Niger Africa intelligence15 May 2024 17:53
Breaking news | Benin, Niger
Beijing dispatches delegation to Cotonou in bid to reach deal over CNPC oil
Breaking news published on 15/05/24, at 12:45 pm GMT - Patrice Talon quietly welcomed a Chinese delegation on the morning of 15 May. Its aim is to help broker a deal between Niamey and Cotonou on the thorny Agadem oil dossier.
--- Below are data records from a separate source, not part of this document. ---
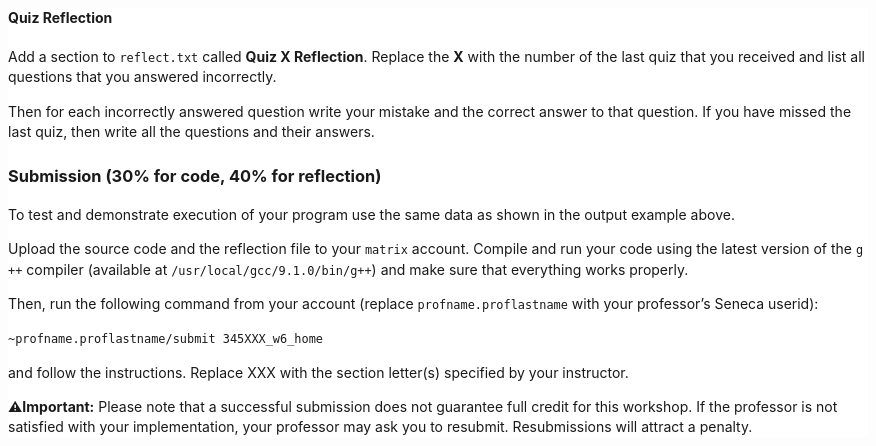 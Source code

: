 

#### Quiz Reflection

Add a section to `reflect.txt` called **Quiz X Reflection**. Replace the **X** with the number of the last quiz that you received and list all questions that you answered incorrectly.

Then for each incorrectly answered question write your mistake and the correct answer to that question. If you have missed the last quiz, then write all the questions and their answers.




### Submission (30% for code, 40% for reflection)

To test and demonstrate execution of your program use the same data as shown in the output example above.

Upload the source code and the reflection file to your `matrix` account. Compile and run your code using the latest version of the `g++` compiler (available at `/usr/local/gcc/9.1.0/bin/g++`) and make sure that everything works properly.

Then, run the following command from your account (replace `profname.proflastname` with your professor’s Seneca userid):
```
~profname.proflastname/submit 345XXX_w6_home
```
and follow the instructions. Replace XXX with the section letter(s) specified by your instructor.

**:warning:Important:** Please note that a successful submission does not guarantee full credit for this workshop. If the professor is not satisfied with your implementation, your professor may ask you to resubmit. Resubmissions will attract a penalty.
A delegation including Chinese officials from the Ministry of Foreign Affairs and the Ministry of Energy, as well as executives from China National Petroleum Corp (CNPC), is currently in Cotonou. Their mission is to settle the crisis between Benin and Niger over the Agadem oil field, which the Chinese state-owned company operates. The delegation arrived in the Beninese capital on the evening of 14 May, accompanied by the Chinese ambassador to Benin, Peng Jingtao, and was received in the morning of 15 May by President Patrice Talon. Benin's energy minister, Samou Séidou Adambi, and its foreign minister, Adjadi Bakar, were also present. In the course of the meeting, the Beninese side was persuaded to allow the filling of the first tanker with Nigerien crude.
Talon publicly had made it known last week that the crude oil from Agadem, which is being transported via a recently completed pipeline, would not be transferred to a tanker at the Beninese port of Sémè until the land border with Niger is reopened by Niamey (AI, 10/05/24). That border has been closed since the July 2023 coup d'état in Niger led by General Abdourahamane Tchiani.
Time is of the essence
The Nigerien junta is relying heavily on the $400m in pre-financing promised by CNPC, pledged against future shipments of crude oil from Agadem. But so far, not a single dollar has been disbursed.
Meanwhile, the clock is ticking: the tanker responsible for loading the first cargo of Agadem crude oil entered Benin's territorial waters on 14 May. The 275m-long vessel named Front Cascade is registered in the Marshall Islands and has a capacity of 130,000 tonnes of crude oil, or 900,000 barrels per day (bpd).
The pipeline between Agadem and Sémè, completed a few weeks ago, is set to transport some 90,000 bpd from the Agadem fields. These fields have supplied Niger's Zinder refinery (20,000 bpd) since 2011.